Les théories féministes et queer ont placé le genre, le sexe et la sexualité au cœur de l’exercice du pouvoir et de la domination. Qu’il s’agisse de la division sexuée du travail, de l’hétéronormativité obligatoire en tant que logique structurante du contrôle de l’État et de l’ordre social, ou encore de l’intersection de la race, du genre et de la classe pour catégoriser les corps selon une hiérarchie de pouvoir, ces concepts ont pris de l’ampleur pour expliquer des systèmes de domination différents et croisés. Dans une perspective décoloniale, les chercheur.euse.x.s ont lié les constructions hégémoniques du genre et de la sexualité à la colonisation, car elles permettent l’organisation de relations de pouvoir qui placent le colonisateur blanc et mâle au sommet d’un système qui subordonne les masculinités, les féminités et les sexualités colonisées. Une grande partie du discours sur les luttes pour la libération des genres et des sexualités a cependant été assimilée par les États-nations occidentaux et libéraux. Dans ce que l’on a appelé l’homonationalisme, les États libéraux intègrent de plus en plus l’égalité des sexes et l’inclusion des LGBTQIA+ dans leur identité nationale libérale et dite progressiste, reproduisant simultanément la position des États non occidentaux, illibéraux, comme l’Autre primitif. De même, le discours sur l’égalité des sexes et les droits LGBTQIA+ a été adopté par Israël dans une tentative de pinkwashing du système d’apartheid imposé aux Palestinien.ne.x.s, de l’occupation illégale de la Palestine et des violations des droits humains par la colonisation de peuplement. D’autre part, les collectifs de femmes et les communautés queer de la (post)colonie ont continuellement critiqué leur marginalisation dans les luttes décoloniales. Les perspectives et les activistes de genre et de sexualité sont souvent exclues des luttes pour l’autodétermination, mettant de côté les oppressions croisées de la colonisation, du patriarcat et de l’hétéronormativité.
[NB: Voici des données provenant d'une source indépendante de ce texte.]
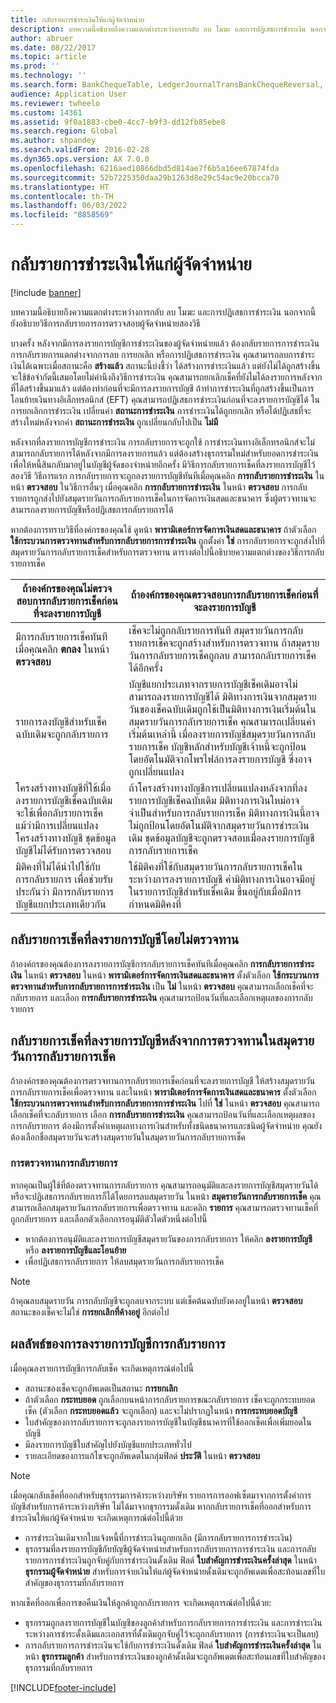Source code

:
 ```yaml
---
title: กลับรายการชำระเงินให้แก่ผู้จัดจำหน่าย
description: บทความนี้อธิบายถึงความแตกต่างระหว่างการกลับ ลบ โมฆะ และการปฏิเสธการชำระเงิน นอกจากนี้ ยังอธิบายวิธีการกลับรายการการตรวจสอบผู้จัดจำหน่ายสองวิธี
author: abruer
ms.date: 08/22/2017
ms.topic: article
ms.prod: ''
ms.technology: ''
ms.search.form: BankChequeTable, LedgerJournalTransBankChequeReversal, LedgerJournalTransVendPaym
audience: Application User
ms.reviewer: twheelo
ms.custom: 14361
ms.assetid: 9f0a1883-cbe0-4cc7-b9f3-dd12fb85ebe8
ms.search.region: Global
ms.author: shpandey
ms.search.validFrom: 2016-02-28
ms.dyn365.ops.version: AX 7.0.0
ms.openlocfilehash: 6216aed10866dbd5d814ae7f6b5a16ee67874fda
ms.sourcegitcommit: 52b7225350daa29b1263d8e29c54ac9e20bcca70
ms.translationtype: HT
ms.contentlocale: th-TH
ms.lasthandoff: 06/03/2022
ms.locfileid: "8858569"
---
```

# <a name="reverse-a-vendor-payment"></a>กลับรายการชำระเงินให้แก่ผู้จัดจำหน่าย

[!include [banner](../includes/banner.md)]

บทความนี้อธิบายถึงความแตกต่างระหว่างการกลับ ลบ โมฆะ และการปฏิเสธการชำระเงิน นอกจากนี้ ยังอธิบายวิธีการกลับรายการการตรวจสอบผู้จัดจำหน่ายสองวิธี 

บางครั้ง หลังจากมีการลงรายการบัญชีการชำระเงินของผู้จัดจำหน่ายแล้ว ต้องกลับรายการการชำระเงิน การกลับรายการแตกต่างจากการลบ การยกเลิก หรือการปฏิเสธการชำระเงิน คุณสามารถลบการชำระเงินได้เฉพาะเมื่อสถานะคือ **สร้างแล้ว** สถานะนี้บ่งชี้ว่า ได้สร้างการชำระเงินแล้ว แต่ยังไม่ได้ถูกสร้างขึ้น จะใช้ข้อจำกัดนี้เสมอโดยไม่คำนึงถึงวิธีการชำระเงิน คุณสามารถยกเลิกเช็คที่ยังไมได้ลงรายการหลังจากที่ได้สร้างขึ้นมาแล้ว แต่ต้องทำก่อนที่จะมีการลงรายการบัญชี ถ้าทำการชำระเงินที่ถูกสร้างขึ้นเป็นการโอนย้ายเงินทางอิเล็กทรอนิกส์ (EFT) คุณสามารถปฏิเสธการชำระเงินก่อนที่จะลงรายการบัญชีได้ ในการยกเลิกการชำระเงิน เปลี่ยนค่า **สถานะการชำระเงิน** การชำระเงินได้ถูกยกเลิก หรือได้ปฏิเสธที่จะสร้างใหม่หลังจากค่า **สถานะการชำระเงิน** ถูกเปลี่ยนกลับไปเป็น **ไม่มี** 

หลังจากที่ลงรายการบัญชีการชำระเงิน การกลับรายการจะถูกใช้ การชำระเงินทางอิเล็กทรอนิกส์จะไม่สามารถกลับรายการได้หลังจากมีการลงรายการแล้ว แต่ต้องสร้างธุรกรรมใหม่สำหรับยอดการชำระเงินเพื่อให้หนี้สินกลับมาอยู่ในบัญชีผู้จัดของจำหน่ายอีกครั้ง มีวิธีการกลับรายการเช็คที่ลงรายการบัญชีไว้สองวิธี วิธีการแรก การกลับรายการจะถูกลงรายการบัญชีทันทีเมื่อคุณคลิก **การกลับรายการชำระเงิน** ในหน้า **ตรวจสอบ** ในวิธีการอื่นๆ เมื่อคุณคลิก **การกลับรายการชำระเงิน** ในหน้า **ตรวจสอบ** การกลับรายการถูกส่งไปยังสมุดรายวันการกลับรายการเช็คในการจัดการเงินสดและธนาคาร ซึ่งผู้ตรวจทานจะสามารถลงรายการบัญชีหรือปฏิเสธการกลับรายการได้ 

หากต้องการทราบวิธีที่องค์กรของคุณใช้ ดูหน้า **พารามิเตอร์การจัดการเงินสดและธนาคาร** ถ้าตัวเลือก **ใช้กระบวนการตรวจทานสำหรับการกลับรายการการชำระเงิน** ถูกตั้งค่า **ใช่** การกลับรายการจะถูกส่งไปที่สมุดรายวันการกลับรายการเช็คสำหรับการตรวจทาน ตารางต่อไปนี้อธิบายความแตกต่างของวิธีการกลับรายการเช็ค

| ถ้าองค์กรของคุณไม่ตรวจสอบการกลับรายการเช็คก่อนที่จะลงรายการบัญชี                                                                                                                                  | ถ้าองค์กรของคุณตรวจสอบการกลับรายการเช็คก่อนที่จะลงรายการบัญชี                                                                                                                                                                                                                                                                                                                                                                     |
|-----------------------------------------------------------------------------------------------------------------------------------------------------------------------------------------------------|---------------------------------------------------------------------------------------------------------------------------------------------------------------------------------------------------------------------------------------------------------------------------------------------------------------------------------------------------------------------------------------------------------------------------------|
| มีการกลับรายการเช็คทันทีเมื่อคุณคลิก **ตกลง** ในหน้า **ตรวจสอบ**                                                                                                                      | เช็คจะไม่ถูกกลับรายการทันที สมุดรายวันการกลับรายการเช็คจะถูกสร้างสำหรับการตรวจทาน ถ้าสมุดรายวันการกลับรายการเช็คถูกลบ สามารถกลับรายการเช็คได้อีกครั้ง                                                                                                                                                                                                                                                                |
| รายการลงบัญชีสำหรับเช็คฉบับเดิมจะถูกกลับรายการ                                                                                                                                         | บัญชีแยกประเภทจากรายการบัญชีเช็คเดิมอาจไม่สามารถลงรายการบัญชีได้ มิติทางการเงินจากสมุดรายวันของเช็คฉบับเดิมถูกใช้เป็นมิติทางการเงินเริ่มต้นในสมุดรายวันการกลับรายการเช็ค คุณสามารถเปลี่ยนค่าเริ่มต้นเหล่านี้ เมื่อลงรายการบัญชีสมุดรายวันการกลับรายการเช็ค บัญชีหลักสำหรับบัญชีเจ้าหนี้จะถูกป้อนโดยอัตโนมัติจากโพรไฟล์การลงรายการบัญชี ซึ่งอาจถูกเปลี่ยนแปลง |
| โครงสร้างทางบัญชีที่ใช้เมื่อลงรายการบัญชีเช็คฉบับเดิมจะใช้เพื่อกลับรายการเช็ค แม้ว่ามีการเปลี่ยนแปลงโครงสร้างทางบัญชี ชุดข้อมูลบัญชีไม่ได้รับการตรวจสอบ | ถ้าโครงสร้างทางบัญชีการเปลี่ยนแปลงหลังจากที่ลงรายการบัญชีเช็คฉบับเดิม มิติทางการเงินใหม่อาจจำเป็นสำหรับการกลับรายการเช็ค มิติทางการเงินนี้อาจไม่ถูกป้อนโดยอัตโนมัติจากสมุดรายวันการชำระเงินเดิม ชุดข้อมูลบัญชีจะถูกตรวจสอบเมื่อลงรายการบัญชีการกลับรายการเช็ค                                                                                                        |
| มิติคงที่ไม่ได้นำไปใช้กับการกลับรายการ เพื่อช่วยรับประกันว่า มีการกลับรายการบัญชีแยกประเภทเดียวกัน                                                                                      | ใช้มิติคงที่ใช้กับสมุดรายวันการกลับรายการเช็คในระหว่างการลงรายการบัญชี ค่ามิติทางการเงินอาจมีอยู่ในรายการบัญชีสำหรับเช็คเดิม ขึ้นอยู่กับเมื่อมีการกำหนดมิติคงที่                                                                                                                                                                                                     |

## <a name="reverse-posted-checks-without-reviewing-them"></a>กลับรายการเช็คที่ลงรายการบัญชีโดยไม่ตรวจทาน
ถ้าองค์กรของคุณต้องการลงรายการบัญชีการกลับรายการเช็คทันทีเมื่อคุณคลิก **การกลับรายการชำระเงิน** ในหน้า **ตรวจสอบ** ในหน้า **พารามิเตอร์การจัดการเงินสดและธนาคาร** ตั้งตัวเลือก **ใช้กระบวนการตรวจทานสำหรับการกลับรายการการชำระเงิน** เป็น **ไม่** ในหน้า **ตรวจสอบ** คุณสามารถเลือกเช็คที่จะกลับรายการ และเลือก **การกลับรายการชำระเงิน** คุณสามารถป้อนวันที่และเลือกเหตุผลของการกลับรายการ

## <a name="reverse-posted-checks-after-they-are-reviewed-in-the-check-reversal-journal"></a>กลับรายการเช็คที่ลงรายการบัญชีหลังจากการตรวจทานในสมุดรายวันการกลับรายการเช็ค
ถ้าองค์กรของคุณต้องการตรวจทานการกลับรายการเช็คก่อนที่จะลงรายการบัญชี ให้สร้างสมุดรายวันการกลับรายการเช็คเพื่อตรวจทาน และในหน้า **พารามิเตอร์การจัดการเงินสดและธนาคาร** ตั้งตัวเลือก **ใช้กระบวนการตรวจทานสำหรับการกลับรายการการชำระเงิน** ไปที่ **ใช่** ในหน้า **ตรวจสอบ** คุณสามารถเลือกเช็คที่จะกลับรายการ เลือก **การกลับรายการชำระเงิน** คุณสามารถป้อนวันที่และเลือกเหตุผลของการกลับรายการ ต้องมีการตั้งค่าเหตุผลทางการเงินสำหรับทั้งชนิดธนาคารและชนิดผู้จัดจำหน่าย คุณยังต้องเลือกชื่อสมุดรายวันจะสร้างสมุดรายวันในสมุดรายวันการกลับรายการเช็ค

### <a name="review-a-reversal"></a>การตรวจทานการกลับรายการ

หากคุณเป็นผู้ใช้ที่ต้องตรวจทานการกลับรายการ คุณสามารถอนุมัติและลงรายการบัญชีสมุดรายวันได้ หรือจะปฏิเสธการกลับรายการก็ได้โดยการลบสมุดรายวัน ในหน้า **สมุดรายวันการกลับรายการเช็ค** คุณสามารถเลือกสมุดรายวันการกลับรายการเพื่อตรวจทาน และคลิก **รายการ** คุณสามารถตรวจทานเช็คที่ถูกกลับรายการ และเลือกตัวเลือกการอนุมัติตัวใดตัวหนึ่งต่อไปนี้

-   หากต้องการอนุมัติและลงรายการบัญชีสมุดรายวันของการกลับรายการ ให้คลิก **ลงรายการบัญชี** หรือ **ลงรายการบัญชีและโอนย้าย**
-   เพื่อปฏิเสธการกลับรายการ ให้ลบสมุดรายวันการกลับรายการเช็ค

> [!NOTE]
> ถ้าคุณลบสมุดรายวัน การกลับบัญชีจะถูกลบจากระบบ แต่เช็คต้นฉบับยังคงอยู่ในหน้า **ตรวจสอบ** สถานะของเช็คจะไม่ใช่ **การยกเลิกที่ค้างอยู่** อีกต่อไป

## <a name="results-of-posting-a-reversal"></a>ผลลัพธ์ของการลงรายการบัญชีการกลับรายการ
เมื่อคุณลงรายการบัญชีการกลับเช็ค จะเกิดเหตุการณ์ต่อไปนี้

-   สถานะของเช็คจะถูกอัพเดตเป็นสถานะ **การยกเลิก**
-   ถ้าตัวเลือก **กระทบยอด** ถูกเลือกบนหน้าการกลับรายการขณะกลับรายการ เช็คจะถูกกระทบยอดเช็ค (ตัวเลือก **กระทบยอดแล้ว** จะถูกเลือก) และจะไม่ปรากฏในหน้า **การกระทบยอดบัญชี**
-   ใบสำคัญของการกลับรายการจะถูกลงรายการบัญชีในบัญชีธนาคารที่ใช้ออกเช็คเพื่อเพิ่มยอดในบัญชี
-   มีลงรายการบัญชีใบสำคัญไปยังบัญชีแยกประเภททั่วไป
-   รายละเอียดของการแก้ไขจะถูกอัพเดตในกลุ่มฟิลด์ **ประวัติ** ในหน้า **ตรวจสอบ**

> [!NOTE] 
> เมื่อคุณกลับเช็คที่ออกสำหรับธุรกรรมการค้าระหว่างบริษัท รายการการออฟเซ็ตมาจากการตั้งค่าการบัญชีสำหรับการค้าระหว่างบริษัท ไม่ได้มาจากธุรกรรมดั้งเดิม หากกลับรายการเช็คที่ออกสำหรับการชำระเงินให้แก่ผู้จัดจำหน่าย จะเกิดเหตุการณ์ต่อไปนี้ด้วย

-   การชำระเงินเดิมจากใบแจ้งหนี้ที่การชำระเงินถูกยกเลิก (มีการกลับรายการการชำระเงิน)
-   ธุรกรรมที่ลงรายการบัญชีกับบัญชีผู้จัดจำหน่ายสำหรับการกลับรายการการชำระเงิน และการกลับรายการการชำระเงินถูกจับคู่กับการชำระเงินดั้งเดิม ฟิลด์ **ใบสำคัญการชำระเงินครั้งล่าสุด** ในหน้า **ธุรกรรมผู้จัดจำหน่าย** สำหรับการจ่ายเงินให้แก่ผู้จัดจำหน่ายดั้งเดิมจะถูกอัพเดตเพื่อสะท้อนเลขที่ใบสำคัญของธุรกรรมที่กลับรายการ

หากเช็คที่ออกเพื่อการขอคืนเงินให้ลูกค้าถูกกลับรายการ จะเกิดเหตุการณ์ต่อไปนี้ด้วย:

-   ธุรกรรมถูกลงรายการบัญชีในบัญชีของลูกค้าสำหรับการกลับรายการการชำระเงิน และการชำระเงินระหว่างการชำระดั้งเดิมและเอกสารที่ดั้งเดิมถูกจับคู่ไว้จะถูกกลับรายการ (การชำระเงินจะเป็นลบ)
-   การกลับรายการการชำระเงินจะใช้กับการชำระเงินดั้งเดิม ฟิลด์ **ใบสำคัญการชำระเงินครั้งล่าสุด** ในหน้า **ธุรกรรมลูกค้า** สำหรับการชำระเงินของลูกค้าดั้งเดิมจะถูกอัพเดตเพื่อสะท้อนเลขที่ใบสำคัญของธุรกรรมที่กลับรายการ






[!INCLUDE[footer-include](../../includes/footer-banner.md)]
En mettant en avant les perspectives queer et féministes de Palestine, cet événement explorera les façons dont le genre et la sexualité sont enchevêtrés dans le colonialisme et le pouvoir. En se concentrant sur les expériences des activistes et sur la résistance queer et féministe, cette discussion posera les questions suivantes : De quelle manière le genre, la sexualité et l’hétéronormativité sont-ils impliqués dans la production de sujets (post)coloniaux ? Comment l’hétéronormativité et le patriarcat sont-ils mobilisés pour permettre la domination coloniale ? Comment le pinkwashing participe-t-il à l’exclusion des subjectivités LGBTIAQ+ “non occidentales” ? Quelle est l’expérience de l’activisme queer et féministe dans la résistance à l’oppression coloniale ? Sur la base de ces questions, cet événement part du principe que la lutte contre le colonialisme, le patriarcat et la cis-hétéronormativité ne peut pas être séparée de manière nette, et donc que les réseaux transnationaux de solidarité doivent être fondés sur les expériences des sujets LGBTIAQ+ et de l’activisme féministe luttant contre la domination coloniale.
Intervenant.e.x.s :
Haneen Maikey est une militante féministe queer, co-fondatrice et ancienne directrice d’Al-Qaws, une organisation politique queer militant sur le terrain pour la diversité sexuelle et de genre dans la société palestinienne.
Hala Marshoud est une militante féministe palestinienne active au sein du mouvement féministe “Tali’at” et une chercheuse en économie politique.
Modéré par Izzeddin Araj, doctorant en anthropologie à l’IHEID. Ses travaux portent sur les politiques de reproduction en Palestine/Israël.